In 2005, he came to our office to find me alone – we discussed some analysis we had generated. In our (relatively rare) solo impromptu chat, he asserted the HDZ BiH would evolve, pointing to the mother party in Croatia under Sanader. I countered with something along the lines of “they had to, Paddy – they got their asses kicked and were out in the cold. This HDZ never really has been.” He found this too pessimistic a reading. The hopes he had were hardly uncommon after the EU’s “big bang” 2004 enlargement; he himself had coined “from the push of Dayton to the pull of Brussels.” His sincere hope was that the institutions he helped BiH build would be vested with energy and propel the country into the European mainstream. The fact that they were not was not his failing, but that of the political class – many members of which he had placed hope upon. One commonality with his (very different) successor, Christian Schwarz-Schilling, was that he tended optimistically to see BiH’s political party leaders as politicians, rather than the oligarchs they are. To his great credit, he adjusted his views and was vocal about them once this hope was evidently dashed.
Even some of Ashdown’s sharper BiH critics from the time of his tenure have come to reevaluate and appreciate his role after more than a decade of EU-led policy atrophy and decline. Nobody of his profile, caliber, or strategic mindset has since been deployed in BiH or the region. Erwan Fouéré’s tenure as EUSR in Macedonia holds many parallels in terms of his true belief and outspokenness in theater and afterward; but he never held the same authority under Ohrid that Ashdown did under Dayton. The constituency Paddy aimed to serve was in BiH; all foreign actors since demonstrate evident orientation to Brussels or other EU capitals – BiH is a stage (and a fat paycheck), not a mission. As my friend Bob Hand has put it, Bosnia for most is now a case, not a cause. For Paddy, it was always the latter.
Divisions in the West and the EU are crippling. Absent a resurgence of leadership from EU members and reinforcement of Dayton’s executive instruments, the Office of the High Representative and the EUFOR deterrent force are likely to remain unused.

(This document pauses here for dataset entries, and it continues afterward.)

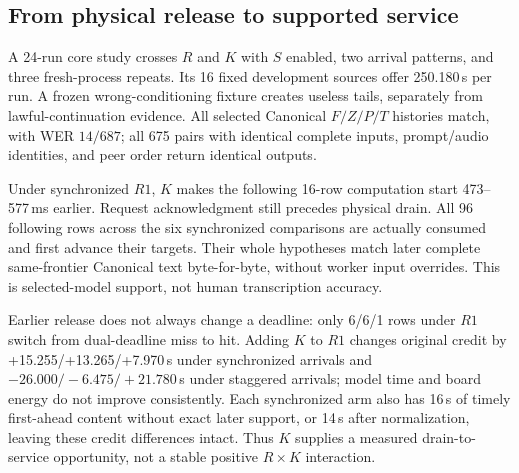 \subsection{From physical release to supported service}
\label{subsec:release_evidence}
A 24-run core study crosses $R$ and $K$ with $S$ enabled, two arrival
patterns, and three fresh-process repeats. Its 16 fixed development
sources offer 250.180\,s per run. A frozen wrong-conditioning fixture
creates useless tails, separately from lawful-continuation evidence.
All selected Canonical $F/Z/P/T$ histories match, with WER $14/687$;
all 675 pairs with identical complete inputs, prompt/audio identities,
and peer order return identical outputs.

Under synchronized $R1$, $K$ makes the following 16-row computation
start 473--577\,ms earlier. Request acknowledgment still precedes physical
drain. All 96 following rows across the six synchronized comparisons
are actually consumed and first advance their targets. Their whole
hypotheses match later complete same-frontier Canonical text byte-for-byte,
without worker input overrides. This is selected-model support, not
human transcription accuracy.

Earlier release does not always change a deadline: only 6/6/1 rows under
$R1$ switch from dual-deadline miss to hit. Adding
$K$ to $R1$ changes original credit by +15.255/+13.265/+7.970\,s under
synchronized arrivals and $-26.000/-6.475/+21.780$\,s under staggered
arrivals; model time and board energy do not improve consistently.
Each synchronized arm also has 16\,s of timely first-ahead content
without exact later support, or 14\,s after normalization, leaving these
credit differences intact. Thus $K$ supplies a measured drain-to-service
opportunity, not a stable positive $R\times K$ interaction.

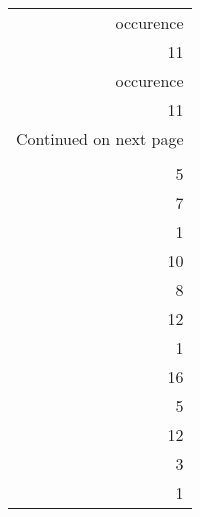 \begin{longtable}{r}
\toprule
 occurence \\
        11 \\
\midrule
\endfirsthead

\toprule
 occurence \\
        11 \\
\midrule
\endhead
\midrule
\multicolumn{1}{r}{{Continued on next page}} \\
\midrule
\endfoot

\bottomrule
\endlastfoot
         1 \\
         5 \\
         7 \\
         1 \\
        10 \\
         8 \\
        12 \\
         1 \\
        16 \\
         5 \\
        12 \\
         3 \\
         1 \\
\end{longtable}
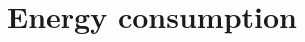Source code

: \documentclass[a4paper,10pt]{report}
\begin{document}
\section{\textbf{Energy consumption}}
\end{document}
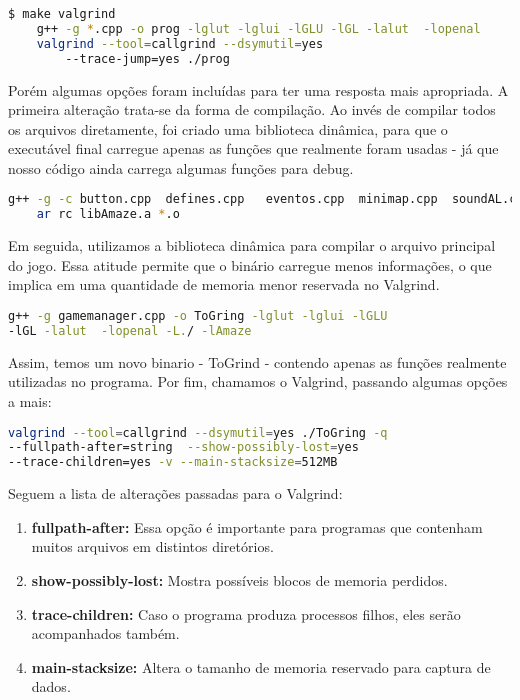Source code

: \begin{lstlisting}[language=bash,title=\textit{Gerando arquivo callgrind.out},numbers=none]
$ make valgrind
	g++ -g *.cpp -o prog -lglut -lglui -lGLU -lGL -lalut  -lopenal
	valgrind --tool=callgrind --dsymutil=yes 
		--trace-jump=yes ./prog
\end{lstlisting}

Porém algumas opções foram incluídas para ter uma resposta mais apropriada. A primeira alteração trata-se da forma de compilação. Ao invés de compilar todos os arquivos diretamente, foi criado uma biblioteca dinâmica, para que o executável final carregue apenas as funções que realmente foram usadas - já que nosso código ainda carrega algumas funções para debug.

\begin{lstlisting}[language=bash,title=\textit{Gerando uma biblioteca dinâmica},numbers=none]
	g++ -g -c button.cpp  defines.cpp   eventos.cpp  minimap.cpp  soundAL.cpp  textureloader.cpp camera.cpp  entidade.cpp  framerate.cpp  map.cpp          player.cpp   text.cpp     tile.cpp
	ar rc libAmaze.a *.o
\end{lstlisting}

Em seguida, utilizamos a biblioteca dinâmica para compilar o arquivo principal do jogo. Essa atitude permite que o binário carregue menos informações, o que implica em uma quantidade de memoria menor reservada no Valgrind.

\begin{lstlisting}[language=bash,title=\textit{Compilando com a biblioteca dinâmica},numbers=none]
	g++ -g gamemanager.cpp -o ToGring -lglut -lglui -lGLU 
-lGL -lalut  -lopenal -L./ -lAmaze
\end{lstlisting}

Assim, temos um novo binario - ToGrind - contendo apenas as funções realmente utilizadas no programa. Por fim, chamamos o Valgrind, passando algumas opções a mais:

\begin{lstlisting}[language=bash,title=\textit{Chamada personalizada do Valgrind},numbers=none]
	valgrind --tool=callgrind --dsymutil=yes ./ToGring -q 
--fullpath-after=string  --show-possibly-lost=yes 
--trace-children=yes -v --main-stacksize=512MB
\end{lstlisting}

Seguem a lista de alterações passadas para o Valgrind:

\begin{enumerate}
	\item \textbf{fullpath-after:} Essa opção é importante para programas que contenham muitos arquivos em distintos diretórios.
	\item \textbf{show-possibly-lost:} Mostra possíveis blocos de memoria perdidos.
	\item \textbf{trace-children:} Caso o programa produza processos filhos, eles serão acompanhados também.
	\item \textbf{main-stacksize:} Altera o tamanho de memoria reservado para captura de dados.
\end{enumerate}

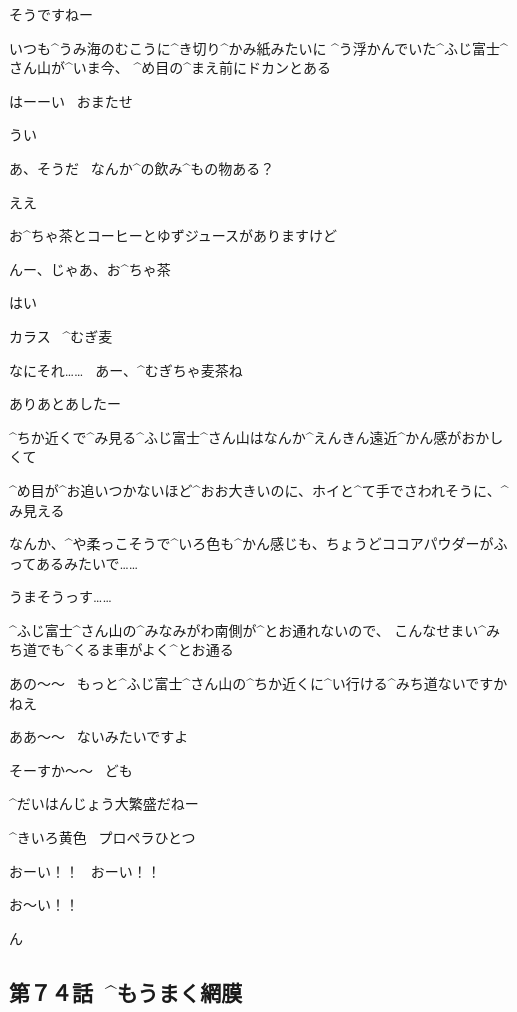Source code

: \Alpha そうですねー

\page[108]
\Alpha いつも^{うみ}{海}のむこうに^{き}{切}り^{かみ}{紙}みたいに
^{う}{浮}かんでいた^{ふじ}{富士}^{さん}{山}が^{いま}{今}、
^{め}{目}の^{まえ}{前}にドカンとある

\Alpha はーーい
\ おまたせ

\Person うい

\Person あ、そうだ
\ なんか^{の}{飲}み^{もの}{物}ある？

\Alpha ええ

\page
\Alpha お^{ちゃ}{茶}とコーヒーとゆずジュースがありますけど

\Person んー、じゃあ、お^{ちゃ}{茶}

\Alpha はい

\Sign カラス
\ ^{むぎ}{麦}

\Person なにそれ……
\ あー、^{むぎちゃ}{麦茶}ね

\Alpha ありあとあしたー

\page
\Alpha ^{ちか}{近}くで^{み}{見}る^{ふじ}{富士}^{さん}{山}はなんか^{えんきん}{遠近}^{かん}{感}がおかしくて

\Alpha ^{め}{目}が^{お}{追}いつかないほど^{おお}{大}きいのに、ホイと^{て}{手}でさわれそうに、^{み}{見}える

\Alpha なんか、^{や}{柔}っこそうで^{いろ}{色}も^{かん}{感}じも、ちょうどココアパウダーがふってあるみたいで……

\Alpha うまそうっす……

\page
\Alpha ^{ふじ}{富士}^{さん}{山}の^{みなみがわ}{南側}が^{とお}{通}れないので、
こんなせまい^{みち}{道}でも^{くるま}{車}がよく^{とお}{通}る

\Person あの〜〜
\ もっと^{ふじ}{富士}^{さん}{山}の^{ちか}{近}くに^{い}{行}ける^{みち}{道}ないですかねえ

\Alpha ああ〜〜
\ ないみたいですよ

\Person そーすか〜〜
\ ども

\Alpha ^{だいはんじょう}{大繁盛}だねー

\page[113]
\Alpha ^{きいろ}{黄色}
\ プロペラひとつ

\Alpha おーい！！
\ おーい！！

\page
\Alpha お〜い！！

\page[118]
\Alpha ん


\subsection{第７４話\ ^{もうまく}{網膜}}

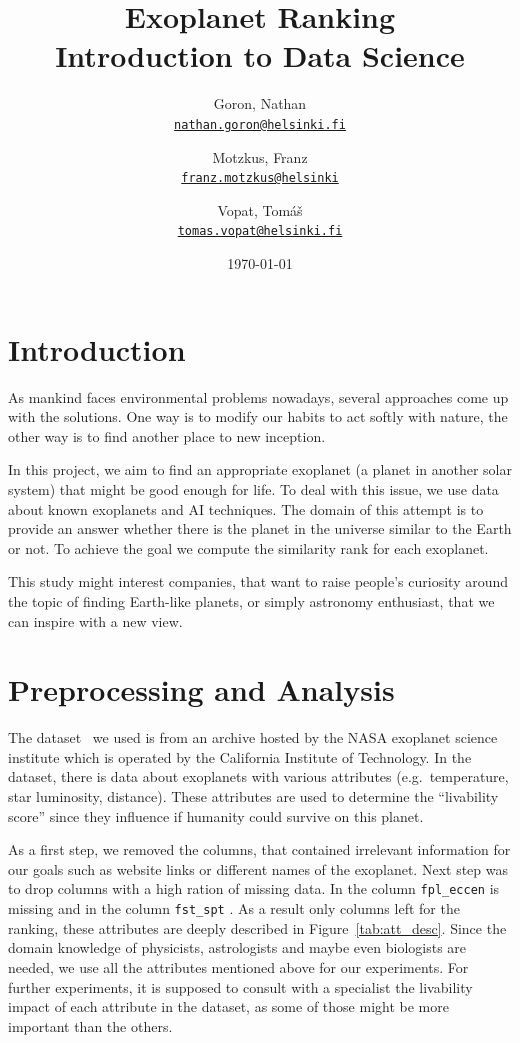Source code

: \documentclass[12p]{article}
\title{Exoplanet Ranking \\\large Introduction to Data Science}
\date{\today}
\author{
    Goron, Nathan \\ \texttt{\href{mailto:nathan.goron@helsinki.fi}{nathan.goron@helsinki.fi}}
    \and 
    Motzkus, Franz \\ \texttt{\href{mailto:franz.motzkus@helsinki.fi}{franz.motzkus@helsinki}}
    \and 
    Vopat, Tomáš  \\ \texttt{\href{mailto:tomas.vopat@helsinki.fi}{tomas.vopat@helsinki.fi}}
}
\begin{document}
\maketitle

\section{Introduction}

As mankind faces environmental problems nowadays, several approaches come up with the solutions. One way is to modify our habits to act softly with nature, the other way is to find another place to new inception.

In this project, we aim to find an appropriate exoplanet (a planet in another solar system) that might be good enough for life. To deal with this issue, we use data about known exoplanets and AI techniques. The domain of this attempt is to provide an answer whether there is the planet in the universe similar to the Earth or not. To achieve the goal we compute the similarity rank for each exoplanet.

This study might interest companies, that want to raise people's curiosity around the topic of finding Earth-like planets, or simply astronomy enthusiast, that we can inspire with a new view.


\section{Preprocessing and Analysis}
The dataset~\cite{dataset} we used is from an archive hosted by the NASA exoplanet science institute which is operated by the California Institute of Technology. In the dataset, there is data about  exoplanets with  various attributes (e.g.\ temperature, star luminosity, distance). These attributes are used to determine the ``livability score'' since they influence if humanity could survive on this planet.

As a first step, we removed the columns, that contained irrelevant information for our goals such as website links or different names of the exoplanet. Next step was to drop columns with a high ration of missing data. In the column \verb|fpl_eccen| is  missing and in the column \verb|fst_spt| . As a result only  columns left for the ranking, these attributes are deeply described in Figure~\ref{tab:att_desc}. Since the domain knowledge of physicists, astrologists and maybe even biologists are needed, we use all the attributes mentioned above for our experiments. For further experiments, it is supposed to consult with a specialist the livability impact of each attribute in the dataset, as some of those might be more important than the others.
\end{document}
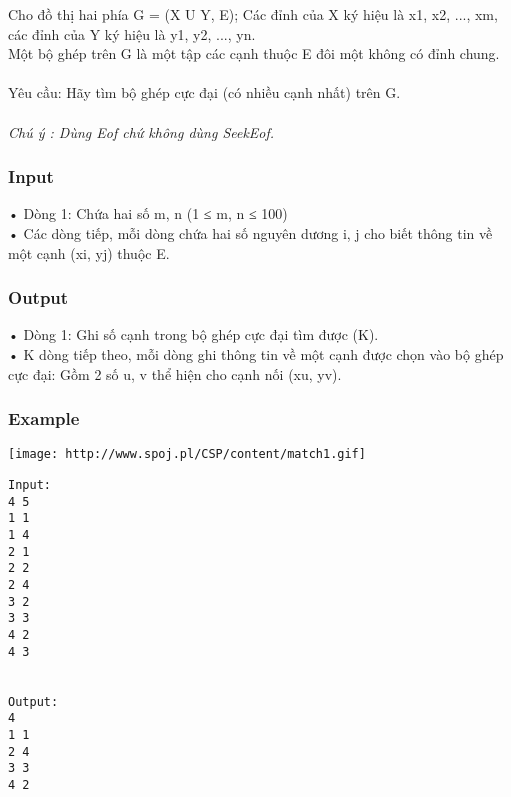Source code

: 



   Cho đồ thị hai phía G = (X U Y, E); Các đỉnh của X ký hiệu là x1, x2, ..., xm, các đỉnh của Y ký hiệu là y1, y2, ..., yn.   
\\   Một bộ ghép trên G là một tập các cạnh thuộc E đôi một không có đỉnh chung.   
\\
\\       Yêu cầu: Hãy tìm bộ ghép cực đại (có nhiều cạnh nhất) trên G.      
\\
\\\textit{    Chú ý : Dùng         Eof        chứ không dùng         SeekEof.       }

\subsubsection{   Input  }

   • Dòng 1: Chứa hai số m, n (1 ≤ m, n ≤ 100)   
\\   • Các dòng tiếp, mỗi dòng chứa hai số nguyên dương i, j cho biết thông tin về một cạnh (xi, yj) thuộc E.  

\subsubsection{   Output  }

   • Dòng 1: Ghi số cạnh trong bộ ghép cực đại tìm được (K).   
\\   • K dòng tiếp theo, mỗi dòng ghi thông tin về một cạnh được chọn vào bộ ghép cực đại: Gồm 2 số u, v thể hiện cho cạnh nối (xu, yv).  

\subsubsection{   Example  }
\texttt{[image: http://www.spoj.pl/CSP/content/match1.gif]}
\begin{verbatim}
Input:
4 5
1 1
1 4
2 1
2 2
2 4
3 2
3 3
4 2
4 3


Output:
4
1 1
2 4
3 3
4 2

\end{verbatim}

This places the onus on BiH citizens, fleeced and exploited by their political elites for almost three decades running, to take the initiative in forcing a change to the unsustainable status quo. There are many in the West who say they wish to foster liberal democratic values but can only generate notes of concern at their deterioration. Too many international officials in Bosnia today have discounted, disregarded, and even humiliated the Bosnians who have everything at stake. Paddy Ashdown is gone in this sense too. No one of his caliber is available to help from outside. Ashdown embraced the kind of grassroots energy now needed to rescue Bosnia from internationally coddled corrupt leaders. He would applaud Bosnians stepping to the fore to demand accountability from their political leaders and the institutions capable of perpetuating it.